Neuropeptide Y and peptide YY inhibit lipolysis in human and dog fat cells through a pertussis toxin-sensitive G protein.

P Valet 1, M Berlan 1, M Beauville 1, F Crampes 1, J L Montastruc 1, M Lafontan 1
PMCID: PMC296417  PMID: 2104880

Abstract

Neuropeptide Y (NPY) and peptide YY (PYY) are regulatory peptides that have considerable sequence homology with pancreatic polypeptide.
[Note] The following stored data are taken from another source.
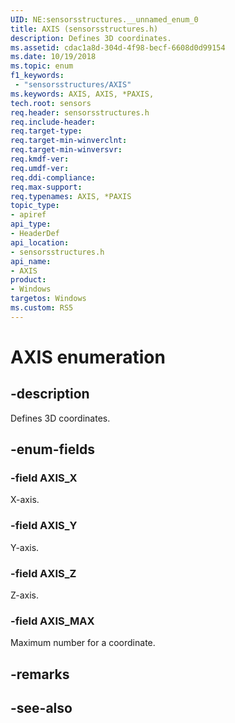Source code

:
 ```yaml
---
UID: NE:sensorsstructures.__unnamed_enum_0
title: AXIS (sensorsstructures.h)
description: Defines 3D coordinates.
ms.assetid: cdac1a8d-304d-4f98-becf-6608d0d99154
ms.date: 10/19/2018
ms.topic: enum
f1_keywords:
 - "sensorsstructures/AXIS"
ms.keywords: AXIS, AXIS, *PAXIS, 
tech.root: sensors
req.header: sensorsstructures.h
req.include-header:
req.target-type:
req.target-min-winverclnt:
req.target-min-winversvr:
req.kmdf-ver:
req.umdf-ver:
req.ddi-compliance:
req.max-support:
req.typenames: AXIS, *PAXIS
topic_type: 
- apiref
api_type: 
- HeaderDef
api_location: 
- sensorsstructures.h
api_name: 
- AXIS
product: 
- Windows
targetos: Windows
ms.custom: RS5
---
```


# AXIS enumeration

## -description

Defines 3D coordinates.

## -enum-fields

### -field AXIS_X 

X-axis.

### -field AXIS_Y 

Y-axis.

### -field AXIS_Z 

Z-axis.

### -field AXIS_MAX 

Maximum number for a coordinate.

## -remarks

## -see-also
Because (a) NPY has been shown to be colocalized with noradrenaline in peripheral as well as central catecholaminergic neurons, and (b) alpha 2-adrenergic receptors of adipocytes play a major role in the regulation of lipolysis, we investigated the effect of NPY and PYY on isolated fat cells. In human fat cells NPY and PYY promoted a dose-dependent inhibition of lipolysis elicited by 2 micrograms/ml adenosine deaminase (removal of adenosine) whatever the lipolytic index used (glycerol or nonesterified fatty acids). In dog fat cells NPY and PYY inhibited adenosine deaminase-, isoproterenol- and forskolin-induced lipolysis. In humans and dogs the effects of NPY or PYY were abolished by treatment of cells with Bordetella pertussis toxin, clearly indicating the involvement of a Gi protein in the antilipolytic effects. This study indicates that, in addition to alpha 2-adrenergic agonists, NPY and PYY are also involved in the regulation of lipolysis in human and dog adipose tissue as powerful antilipolytic agents. Further studies are needed to characterize the pharmacological nature of the receptor mediating the inhibitory effect of NPY and PYY in fat cells.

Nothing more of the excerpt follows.